Richard Prebble: Labour’s housing package a loss of credibility moment


If spin could build houses we would all live in mansions.

“$3.8 billion for housing”. The Government could not say over how many years the money will be spent. It will take them until June to work out the details.

We know now this package will not solve the housing crisis. There is nothing to zone more land for housing, give local government revenue to fund infrastructure, cut red tape to allow quality factory-built housing or ending the money printing that is fuelling house prices.
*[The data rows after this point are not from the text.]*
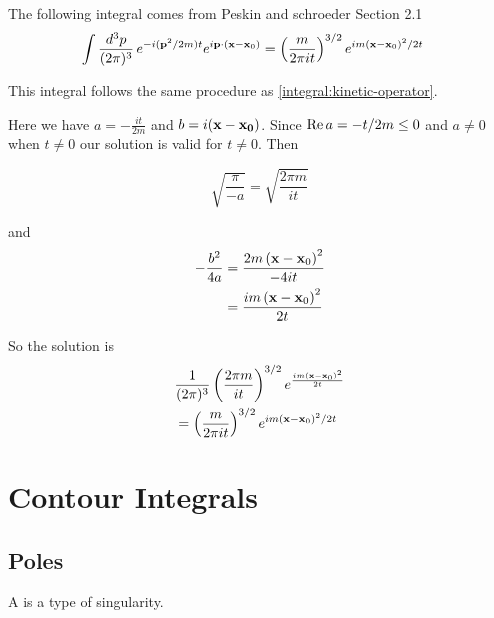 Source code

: The following integral comes from Peskin and schroeder Section 2.1
\begin{align}
\int \frac{d^3p}{(2\pi)^3} \, e^{-i(\boldsymbol{\mathbf{p}}^2/2m)t} e^{i\boldsymbol{\mathbf{p}}\cdot(\boldsymbol{\mathbf{x}}-\boldsymbol{\mathbf{x}}_0)}
&= \left( \frac{m}{2\pi i t} \right)^{3/2} e^{im (\boldsymbol{\mathbf{x}}-\boldsymbol{\mathbf{x}}_0)^2 /2t}
\end{align}

This integral follows the same procedure as \ref{integral:kinetic-operator}.

Here we have $a = -\frac{it}{2m}$ and $b = i(\boldsymbol{\mathbf{x}}-\boldsymbol{\mathbf{x_0}})$.
Since $\operatorname{Re}{a} = -t/2m \leq 0$ and $a\neq 0$ when $t\neq 0$ our solution is valid for $t\neq 0$.
Then

$$
\sqrt{ \frac{\pi}{-a} } = \sqrt{ \frac{2\pi m}{it} }
$$

and
\begin{align*}
-\frac{b^2}{4a} &= \frac{2m \left(\boldsymbol{\mathbf{x}}-\boldsymbol{\mathbf{x}}_0\right)^2}{-4it} \\
&= \frac{im \left(\boldsymbol{\mathbf{x}}-\boldsymbol{\mathbf{x}}_0\right)^2}{2t}
\end{align*}

So the solution is
\begin{align*}
& \frac{1}{(2\pi)^3} \left( \frac{2\pi m}{it} \right)^{3/2} e^{\frac{im \left(\boldsymbol{\mathbf{x}}-\boldsymbol{\mathbf{x}}_0\right)^2}{2t}} \\
&= \left( \frac{m}{2\pi it} \right)^{3/2} e^{im \left(\boldsymbol{\mathbf{x}}-\boldsymbol{\mathbf{x}}_0\right)^2 /2t}
\end{align*}







\section{Contour Integrals}

\subsection{Poles}

A  is a type of singularity.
Labour has decided solving the housing crisis is too tough. Instead Labour has decided to find someone to blame, “tilt” the market to pick a winner and hope their supporters do not realise they are the real losers. Investors are the scapegoats. First-home buyers are intended to be the winners. Tenants have been thrown under the housing bus.

The law of unintended consequences says it is impossible to do one thing, such as helping first-time buyers, without having other unanticipated effects.

Murphy’s Law, “if anything can go wrong it will”, predicts the unintended consequences will be bad.

The package will make the housing crisis worse.

Here are a few likely unintended consequences.

People will wait 10 years before selling.

Many people have to vacate their family home for a time. There is already reluctance to rent for fear of being caught by the bright-line test. The 2018 Census found the number of empty private houses in Auckland had increased to around 40,000. If the Government had abolished the bright-line test thousands of rentals would have come to market. As it is the number of ghost houses will increase.

If the package succeeds in discouraging investment there will be fewer rentals. Rents and homelessness will rise.

With the Reserve Bank printing almost a hundred million dollars a day interest rates will remain low. Asset prices will continue increasing. The tax on interest may not deter investors.

The housing package is not a practical, workable solution. The Government just wants to be seen to be doing something. No wonder the Treasury is not certain what the package’s effects will be.

The biggest effect is on Labour’s credibility.

It takes years to establish credibility and just a moment to lose it. Extending the bright-line test was a loss of credibility moment.

Economists agree that taxing the increase in value of a house is a capital gains tax. The bright-line test is a wealth tax.

Jacinda Ardern has been very clear. “I am also ruling out a capital gains tax under my leadership in the future.”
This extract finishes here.